2024 Volume 117 Issue 11 Pages 961-969
Recently, intratympanic steroid injection (ITSI) has come to be widely used, especially as salvage treatment, for idiopathic sudden sensorineural hearing loss (iSSNHL). However, the optimal protocol for ITSI remains unclear.
In this study, we investigated the relationship of the background characteristics of the patients and the method of ITSI with the effect of the latter on hearing improvement. We also examined the proportion of cases and factors related to the risk of development of tympanic membrane perforation as a complication of ITSI.
The subjects of this study were 167 cases of iSSNHL treated by ITSI between 2007 and 2021.
The background characteristics of the patients analyzed included the age, sex, affected side, presence/absence of underlying diabetes mellitus, hearing level on the affected side before treatment, and improvement with first-line treatment. In regard to the factors associated with the ITSI, the duration from onset of hearing loss to the start of ITSI, the number of injections, the average interval between injections, the injection site on the tympanic membrane, and the need for a ventilation hole were considered.
When the effectiveness of salvage treatment was defined as a hearing improvement of 10 dB or more, the treatment was found to be effective in 80 out of 132 cases (57.6%). The interval from onset to the start of ITSI and age were identified as being statistically significantly associated with the efficacy of ITSI.
The proportion of tympanic membrane perforation was 8.7% (13 out of 149 cases). The injection site (anterior inferior quadrant) on the tympanic membrane was the only factor that was identified as being statistically significantly associated with the risk of tympanic membrane perforation.

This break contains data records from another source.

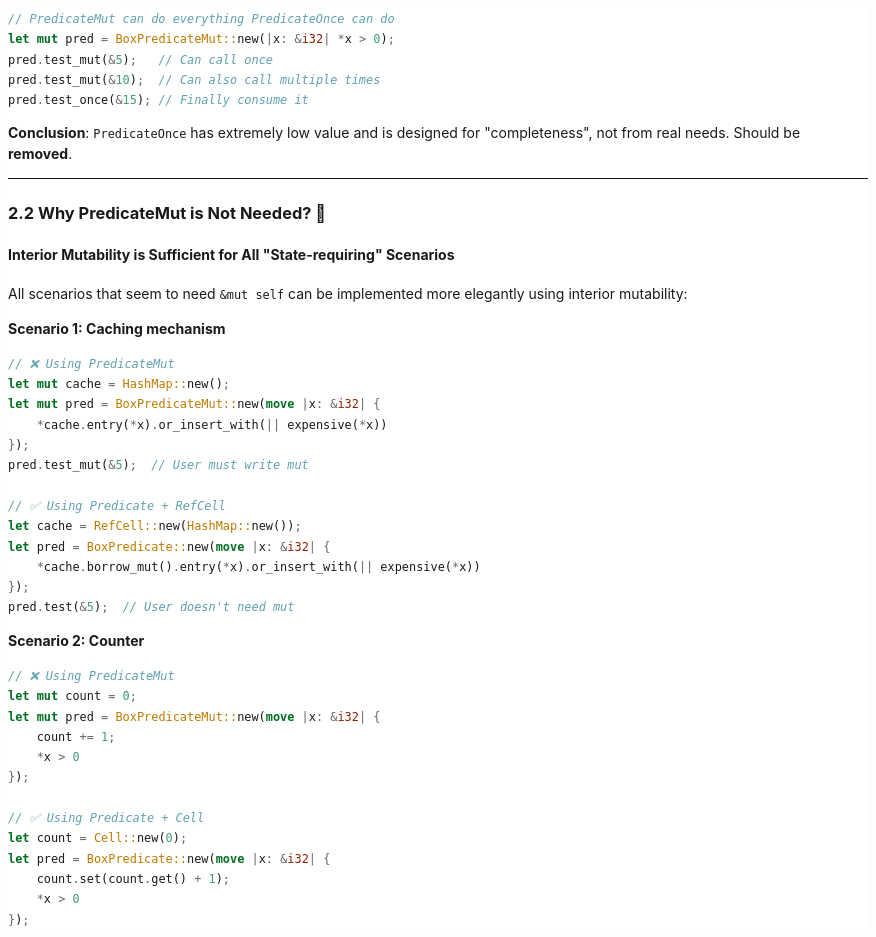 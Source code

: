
 ```rust
// PredicateMut can do everything PredicateOnce can do
let mut pred = BoxPredicateMut::new(|x: &i32| *x > 0);
pred.test_mut(&5);   // Can call once
pred.test_mut(&10);  // Can also call multiple times
pred.test_once(&15); // Finally consume it
```

**Conclusion**: `PredicateOnce` has extremely low value and is designed for "completeness", not from real needs. Should be **removed**.

---

### 2.2 Why PredicateMut is Not Needed? 🤔

#### Interior Mutability is Sufficient for All "State-requiring" Scenarios

All scenarios that seem to need `&mut self` can be implemented more elegantly using interior mutability:

**Scenario 1: Caching mechanism**

```rust
// ❌ Using PredicateMut
let mut cache = HashMap::new();
let mut pred = BoxPredicateMut::new(move |x: &i32| {
    *cache.entry(*x).or_insert_with(|| expensive(*x))
});
pred.test_mut(&5);  // User must write mut

// ✅ Using Predicate + RefCell
let cache = RefCell::new(HashMap::new());
let pred = BoxPredicate::new(move |x: &i32| {
    *cache.borrow_mut().entry(*x).or_insert_with(|| expensive(*x))
});
pred.test(&5);  // User doesn't need mut
```

**Scenario 2: Counter**

```rust
// ❌ Using PredicateMut
let mut count = 0;
let mut pred = BoxPredicateMut::new(move |x: &i32| {
    count += 1;
    *x > 0
});

// ✅ Using Predicate + Cell
let count = Cell::new(0);
let pred = BoxPredicate::new(move |x: &i32| {
    count.set(count.get() + 1);
    *x > 0
});
```
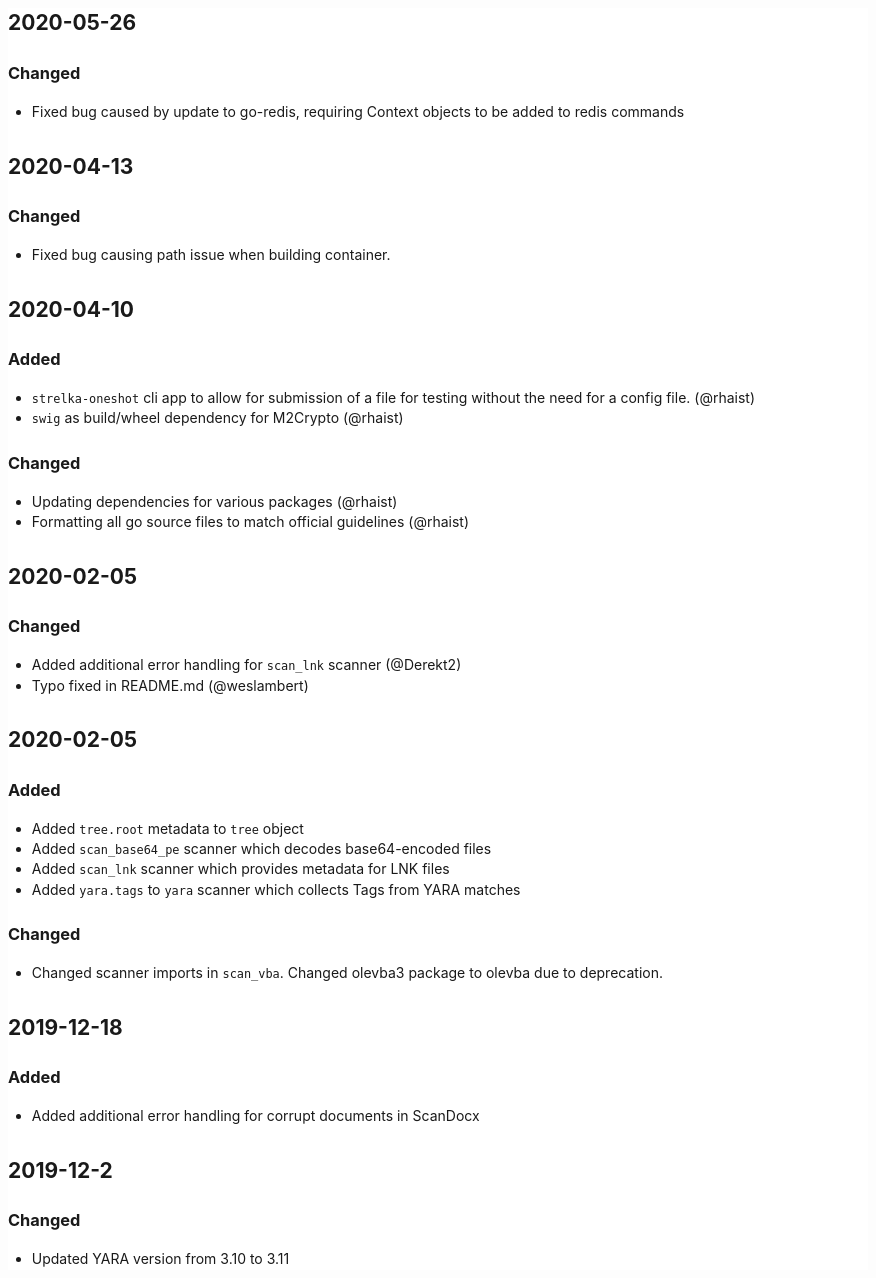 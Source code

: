 ## 2020-05-26
### Changed
- Fixed bug caused by update to go-redis, requiring Context objects to be added to redis commands

## 2020-04-13
### Changed
- Fixed bug causing path issue when building container.

## 2020-04-10
### Added
- `strelka-oneshot` cli app to allow for submission of a file for testing without the need for a config file. (@rhaist)
- `swig` as build/wheel dependency for M2Crypto (@rhaist)

### Changed
- Updating dependencies for various packages (@rhaist)
- Formatting all go source files to match official guidelines (@rhaist)

## 2020-02-05
### Changed
- Added additional error handling for `scan_lnk` scanner (@Derekt2) 
- Typo fixed in README.md (@weslambert)

## 2020-02-05
### Added
- Added `tree.root` metadata to `tree` object
- Added `scan_base64_pe` scanner which decodes base64-encoded files
- Added `scan_lnk` scanner which provides metadata for LNK files
- Added `yara.tags` to `yara` scanner which collects Tags from YARA matches

### Changed
- Changed scanner imports in `scan_vba`. Changed olevba3 package to olevba due to deprecation.

## 2019-12-18
### Added
- Added additional error handling for corrupt documents in ScanDocx

## 2019-12-2
### Changed
- Updated YARA version from 3.10 to 3.11
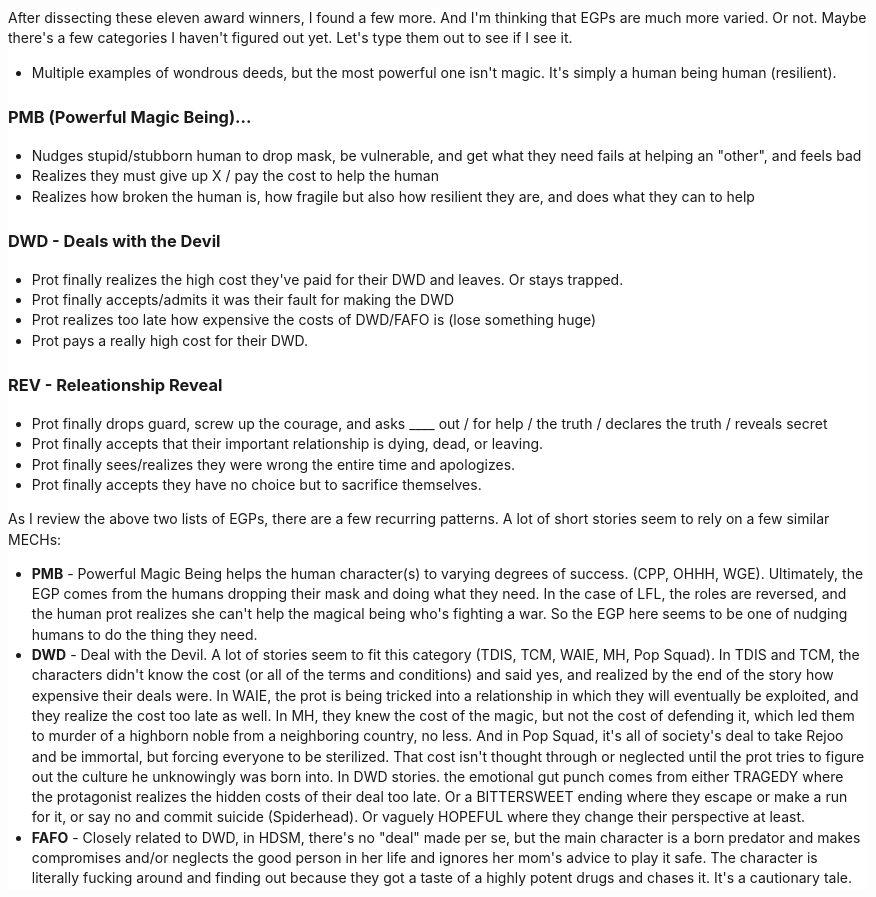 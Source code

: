 After dissecting these eleven award winners, I found a few more. And I'm thinking that EGPs are much more varied. Or not. Maybe there's a few categories I haven't figured out yet. Let's type them out to see if I see it.

* Multiple examples of wondrous deeds, but the most powerful one isn't magic. It's simply a human being human (resilient).

### PMB (Powerful Magic Being)... 
* Nudges stupid/stubborn human to drop mask, be vulnerable, and get what they need
fails at helping an "other", and feels bad
* Realizes they must give up X / pay the cost to help the human
* Realizes how broken the human is, how fragile but also how resilient they are, and does what they can to help

### DWD - Deals with the Devil
* Prot finally realizes the high cost they've paid for their DWD and leaves. Or stays trapped.
* Prot finally accepts/admits it was their fault for making the DWD
* Prot realizes too late how expensive the costs of DWD/FAFO is (lose something huge)
* Prot pays a really high cost for their DWD.

### REV - Releationship Reveal 
* Prot finally drops guard, screw up the courage, and asks ____ out / for help / the truth / declares the truth / reveals secret
* Prot finally accepts that their important relationship is dying, dead, or leaving.
* Prot finally sees/realizes they were wrong the entire time and apologizes.
* Prot finally accepts they have no choice but to sacrifice themselves.

As I review the above two lists of EGPs, there are a few recurring patterns. A lot of short stories seem to rely on a few similar MECHs:

* **PMB** - Powerful Magic Being helps the human character(s) to varying degrees of success. (CPP, OHHH, WGE). Ultimately, the EGP comes from the humans dropping their mask and doing what they need. In the case of LFL, the roles are reversed, and the human prot realizes she can't help the magical being who's fighting a war. So the EGP here seems to be one of nudging humans to do the thing they need.
* **DWD** - Deal with the Devil. A lot of stories seem to fit this category (TDIS, TCM, WAIE, MH, Pop Squad). In TDIS and TCM, the characters didn't know the cost (or all of the terms and conditions) and said yes, and realized by the end of the story how expensive their deals were. In WAIE, the prot is being tricked into a relationship in which they will eventually be exploited, and they realize the cost too late as well. In MH, they knew the cost of the magic, but not the cost of defending it, which led them to murder of a highborn noble from a neighboring country, no less. And in Pop Squad, it's all of society's deal to take Rejoo and be immortal, but forcing everyone to be sterilized. That cost isn't thought through or neglected until the prot tries to figure out the culture he unknowingly was born into. In DWD stories. the emotional gut punch comes from either TRAGEDY where the protagonist realizes the hidden costs of their deal too late. Or a BITTERSWEET ending where they escape or make a run for it, or say no and commit suicide (Spiderhead). Or vaguely HOPEFUL where they change their perspective at least.
* **FAFO** - Closely related to DWD, in HDSM, there's no "deal" made per se, but the main character is a born predator and makes compromises and/or neglects the good person in her life and ignores her mom's advice to play it safe. The character is literally fucking around and finding out because they got a taste of a highly potent drugs and chases it. It's a cautionary tale.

In conclusion, differences in the method of ITSI within the scope of this study did not affect the efficacy of ITSI as a salvage treatment. The proportion of cases that developed tympanic membrane perforation was, however, slightly higher than in previous reports, so that it seems necessary to consider ways to reduce the proportion of cases developing tympanic membrane perforation, especially by modifying the site of injection on the tympanic membrane.